6 ヨナタンは、道具持ちの若者に言った。「さあ、あの割礼を受けていない者どもの先陣のところへ渡って行こう。たぶん、【主】がわれわれに味方してくださるであろう。大人数によるのであっても、小人数によるのであっても、【主】がお救いになるのに妨げとなるものは何もない。」
7 すると道具持ちが言った。「何でも、あなたのお心のままにしてください。さあ、お進みください。私もいっしょにまいります。お心のままに。」
8 ヨナタンは言った。「今われわれは、あの者どものところに渡って行って、彼らの前に身を現すのだ。
9 もしも彼らが、『おれたちがおまえらのところに行くまで、じっとしていろ』と言ったら、われわれはその場に立ちとどまり、彼らのところに上って行くまい。
10 もし彼らが、『おれたちのところに上って来い』と言えば、われわれは上って行こう。【主】が彼らを、われわれの手に渡されたのだから。これがわれわれへのしるしである。」
11 こうして、このふたりはペリシテ人の先陣に身を現した。するとペリシテ人が言った。「やあ、ヘブル人が、隠れていた穴から出て来るぞ。」
12 先陣の者たちは、ヨナタンと道具持ちとに呼びかけて言った。「おれたちのところに上って来い。思い知らせてやる。」ヨナタンは、道具持ちに言った。「私について上って来なさい。【主】がイスラエルの手に彼らを渡されたのだ。」
13 ヨナタンは手足を使ってよじのぼり、道具持ちもあとに続いた。ペリシテ人はヨナタンの前に倒れ、道具持ちがそのあとから彼らを打ち殺した。
14 ヨナタンと道具持ちが最初に殺したのは約二十人で、それも一くびきの牛が一日で耕す畑のおおよそ半分の場所で行われた。
15 こうして陣営にも、野外にも、また民全体のうちにも恐れが起こった。先陣の者、略奪隊さえ恐れおののいた。地は震え、非常な恐れとなった。
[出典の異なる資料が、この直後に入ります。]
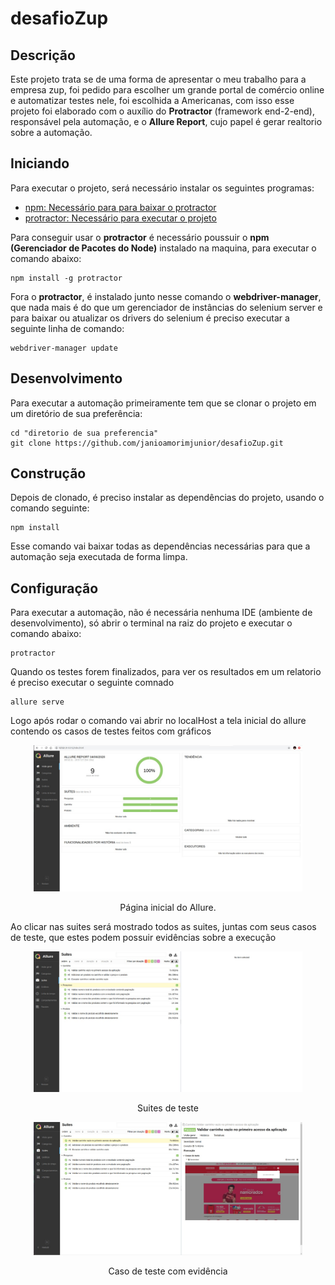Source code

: # desafioZup

## Descrição

Este projeto trata se de uma forma de apresentar o meu trabalho para a empresa zup, foi pedido para escolher um grande portal de comércio online e automatizar testes nele, foi escolhida a Americanas, com isso esse projeto foi elaborado com o auxílio do **Protractor** (framework end-2-end), responsável pela automação, e o **Allure Report**, cujo papel é gerar realtorio sobre a automação.

## Iniciando

Para executar o projeto, será necessário instalar os seguintes programas:
- [npm: Necessário para para baixar o protractor](https://www.npmjs.com/get-npm)
- [protractor: Necessário para executar o projeto](https://www.protractortest.org/#/)

Para conseguir usar o **protractor** é necessário poussuir o **npm (Gerenciador de Pacotes do Node)** instalado na maquina, para executar o comando abaixo:
```shell
npm install -g protractor
```
Fora o **protractor**, é instalado junto nesse comando o **webdriver-manager**, que nada mais é do que um gerenciador de instâncias 
do selenium server e para baixar ou atualizar os drivers do selenium é preciso executar a seguinte linha de comando:
```shell
webdriver-manager update
```

## Desenvolvimento
Para executar a automação primeiramente tem que se clonar o projeto em um diretório de sua preferência: 

```shell
cd "diretorio de sua preferencia"
git clone https://github.com/janioamorimjunior/desafioZup.git
```

## Construção
Depois de clonado, é preciso instalar as dependências do projeto, usando o comando seguinte:

```shell
npm install
```
Esse comando vai baixar todas as dependências necessárias para que a automação seja executada de forma limpa.

## Configuração
Para executar a automação, não é necessária nenhuma IDE (ambiente de desenvolvimento), só abrir o terminal na raiz do projeto e executar o comando abaixo:

```shell
protractor
```

Quando os testes forem finalizados, para ver os resultados em um relatorio é preciso executar o seguinte comnado 
```shell
allure serve
```
Logo após rodar o comando vai abrir no localHost a tela inicial do allure contendo os casos de testes feitos com gráficos
<div align="center">
    <img width="430" src="allure-reports-screens/pagina-inicial.jpeg" />
    <p>Página inicial do Allure.</p>
</div>

Ao clicar nas suites será mostrado todos as suites, juntas com seus casos de teste, que estes podem possuir evidências sobre a execução
<div align="center">
	<img width="430" src="allure-reports-screens/suites.jpeg">
    <p>Suites de teste</p>
    <img width="430" src="allure-reports-screens/caso-de-teste.jpeg">
    <p>Caso de teste com evidência</p>
</div>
戦局は硬直状態にありました。サウルは約600人の兵を率いていましたが、次にどのように動けばよいのかわからない状態にありました。その戦況を打ち破ったのがヨナタンです。ヨナタンは道具持ちの従者とふたりきりで、ペリシテ人の先陣のただ中に切り込んで行く計画を立てました。ペリシテ人は海の民ですから、険しい崖を上ることには慣れていないし、ましてや、敵が切り立った岩を登って攻撃を仕掛けてくるとは夢にも思ってもいなかったのです。
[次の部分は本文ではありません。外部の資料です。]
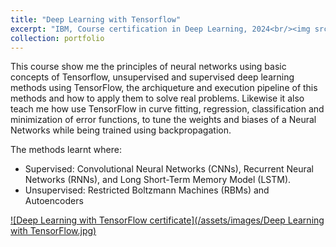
 ```yaml
---
title: "Deep Learning with Tensorflow"
excerpt: "IBM, Course certification in Deep Learning, 2024<br/><img src='../assets/images/Deep Learning with TensorFlow.jpg' width='500' height='300'>"
collection: portfolio
---
```


This course show me the principles of neural networks using basic concepts of Tensorflow, unsupervised and supervised deep learning methods using TensorFlow, the archiqueture and execution pipeline of this methods and how to apply them to solve real problems. Likewise it also teach me how use TensorFlow in curve fitting, regression, classification and minimization of error functions,  to tune the weights and biases of a Neural Networks while being trained using backpropagation.

The methods learnt where:
- Supervised: Convolutional Neural Networks (CNNs), Recurrent Neural Networks (RNNs), and Long Short-Term Memory Model (LSTM). 
- Unsupervised: Restricted Boltzmann Machines (RBMs) and Autoencoders

<a href="https://courses.cognitiveclass.ai/certificates/68e05ff5a23749d298f1acc3568f229f">![Deep Learning with TensorFlow certificate](/assets/images/Deep Learning with TensorFlow.jpg)<a/>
(1)ヨナタンはペリシテ人のことを、「あの割礼を受けていない者ども」と呼んでいます。割礼は、アブラハム契約のしるしです。契約の民であるイスラエルが、偶像礼拝の民に圧倒されることなど、彼には考えられなかったのです。(2)ヨナタンは、「たぶん、主がわれわれに味方してくださるであろう。大人数によるのであっても、小人数によるのであっても、主がお救いになるのに妨げとなるものは何もない」と語っています。彼は、主の力を信じ、自らを主の御用のために差し出したのです。(3)道具持ちの信仰にも注目しましょう。この従者は、主人であるヨナタンの呼びかけに信仰によって応答しています。(4)ヨナタンは、もし敵が「上って来い」と呼びかけてきたなら、これを主の導きと信じ、攻撃することにしました。敵がそのように呼びかけてきたので、ふたりは険しい崖を両手両足を使ってよじ登って行きました。ペリシテ人たちは、その身軽さに仰天したことでしょう。
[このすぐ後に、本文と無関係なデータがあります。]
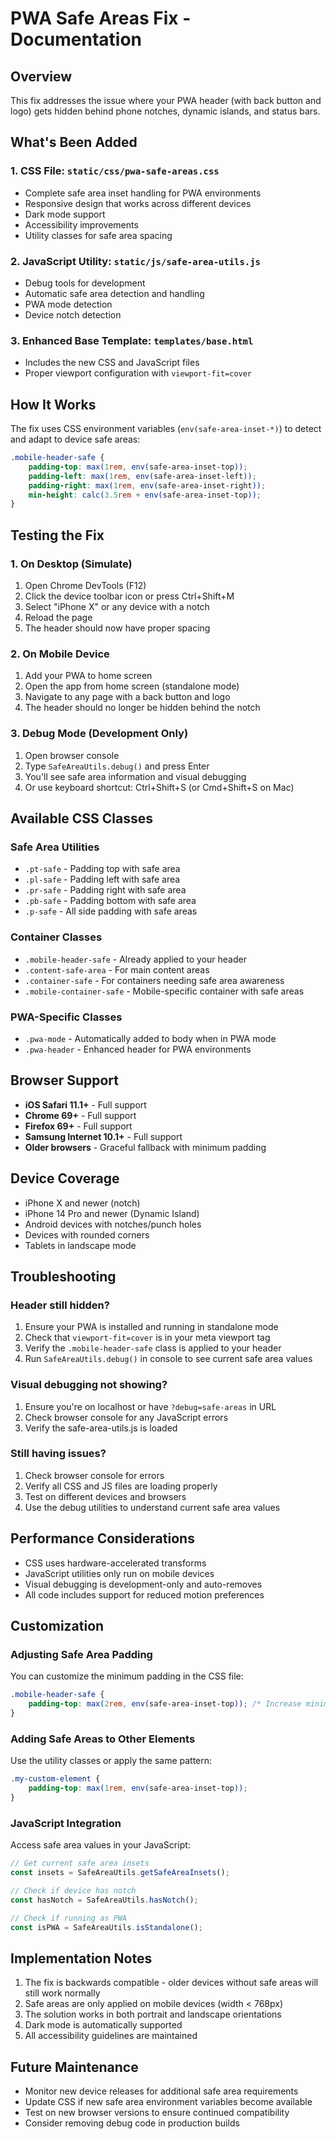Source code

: # PWA Safe Areas Fix - Documentation

## Overview

This fix addresses the issue where your PWA header (with back button and logo) gets hidden behind phone notches, dynamic islands, and status bars.

## What's Been Added

### 1. CSS File: `static/css/pwa-safe-areas.css`
- Complete safe area inset handling for PWA environments
- Responsive design that works across different devices
- Dark mode support
- Accessibility improvements
- Utility classes for safe area spacing

### 2. JavaScript Utility: `static/js/safe-area-utils.js`
- Debug tools for development
- Automatic safe area detection and handling
- PWA mode detection
- Device notch detection

### 3. Enhanced Base Template: `templates/base.html`
- Includes the new CSS and JavaScript files
- Proper viewport configuration with `viewport-fit=cover`

## How It Works

The fix uses CSS environment variables (`env(safe-area-inset-*)`) to detect and adapt to device safe areas:

```css
.mobile-header-safe {
    padding-top: max(1rem, env(safe-area-inset-top));
    padding-left: max(1rem, env(safe-area-inset-left));
    padding-right: max(1rem, env(safe-area-inset-right));
    min-height: calc(3.5rem + env(safe-area-inset-top));
}
```

## Testing the Fix

### 1. On Desktop (Simulate)
1. Open Chrome DevTools (F12)
2. Click the device toolbar icon or press Ctrl+Shift+M
3. Select "iPhone X" or any device with a notch
4. Reload the page
5. The header should now have proper spacing

### 2. On Mobile Device
1. Add your PWA to home screen
2. Open the app from home screen (standalone mode)
3. Navigate to any page with a back button and logo
4. The header should no longer be hidden behind the notch

### 3. Debug Mode (Development Only)
1. Open browser console
2. Type `SafeAreaUtils.debug()` and press Enter
3. You'll see safe area information and visual debugging
4. Or use keyboard shortcut: Ctrl+Shift+S (or Cmd+Shift+S on Mac)

## Available CSS Classes

### Safe Area Utilities
- `.pt-safe` - Padding top with safe area
- `.pl-safe` - Padding left with safe area  
- `.pr-safe` - Padding right with safe area
- `.pb-safe` - Padding bottom with safe area
- `.p-safe` - All side padding with safe areas

### Container Classes
- `.mobile-header-safe` - Already applied to your header
- `.content-safe-area` - For main content areas
- `.container-safe` - For containers needing safe area awareness
- `.mobile-container-safe` - Mobile-specific container with safe areas

### PWA-Specific Classes
- `.pwa-mode` - Automatically added to body when in PWA mode
- `.pwa-header` - Enhanced header for PWA environments

## Browser Support

- **iOS Safari 11.1+** - Full support
- **Chrome 69+** - Full support
- **Firefox 69+** - Full support
- **Samsung Internet 10.1+** - Full support
- **Older browsers** - Graceful fallback with minimum padding

## Device Coverage

- iPhone X and newer (notch)
- iPhone 14 Pro and newer (Dynamic Island)  
- Android devices with notches/punch holes
- Devices with rounded corners
- Tablets in landscape mode

## Troubleshooting

### Header still hidden?
1. Ensure your PWA is installed and running in standalone mode
2. Check that `viewport-fit=cover` is in your meta viewport tag
3. Verify the `.mobile-header-safe` class is applied to your header
4. Run `SafeAreaUtils.debug()` in console to see current safe area values

### Visual debugging not showing?
1. Ensure you're on localhost or have `?debug=safe-areas` in URL
2. Check browser console for any JavaScript errors
3. Verify the safe-area-utils.js is loaded

### Still having issues?
1. Check browser console for errors
2. Verify all CSS and JS files are loading properly
3. Test on different devices and browsers
4. Use the debug utilities to understand current safe area values

## Performance Considerations

- CSS uses hardware-accelerated transforms
- JavaScript utilities only run on mobile devices
- Visual debugging is development-only and auto-removes
- All code includes support for reduced motion preferences

## Customization

### Adjusting Safe Area Padding
You can customize the minimum padding in the CSS file:

```css
.mobile-header-safe {
    padding-top: max(2rem, env(safe-area-inset-top)); /* Increase minimum to 2rem */
}
```

### Adding Safe Areas to Other Elements
Use the utility classes or apply the same pattern:

```css
.my-custom-element {
    padding-top: max(1rem, env(safe-area-inset-top));
}
```

### JavaScript Integration
Access safe area values in your JavaScript:

```javascript
// Get current safe area insets
const insets = SafeAreaUtils.getSafeAreaInsets();

// Check if device has notch
const hasNotch = SafeAreaUtils.hasNotch();

// Check if running as PWA
const isPWA = SafeAreaUtils.isStandalone();
```

## Implementation Notes

1. The fix is backwards compatible - older devices without safe areas will still work normally
2. Safe areas are only applied on mobile devices (width < 768px)
3. The solution works in both portrait and landscape orientations
4. Dark mode is automatically supported
5. All accessibility guidelines are maintained

## Future Maintenance

- Monitor new device releases for additional safe area requirements
- Update CSS if new safe area environment variables become available
- Test on new browser versions to ensure continued compatibility
- Consider removing debug code in production builds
その日ヨナタンは、20人ほどのペリシテ人を打ち殺しました。その結果、恐怖が敵陣に臨み、ペリシテ人全体に及びました。この戦いの背後には神の御手がありました。それを示すために起こったのが、大地震です。15節の後半は、「非常な恐れとなった」と訳されていますが、直訳すると、「神の震え」です。文語訳は「神よりの戦慄なりき」と訳していますが、この訳は、ペリシテ人が感じた恐れを見事に描写したものです。ヨナタンに勝利を与えた主は、今も生きていて、信じる者に同じような勝利を与えてくださいます。
きょうの祈り
イスラエルの神よ。今私は、ヨナタンがしたように、あなたの御手の中に私の全存在を委ねます。どうか私を豊かに用いてください。主イエス・キリストの御名によって祈ります。アーメン。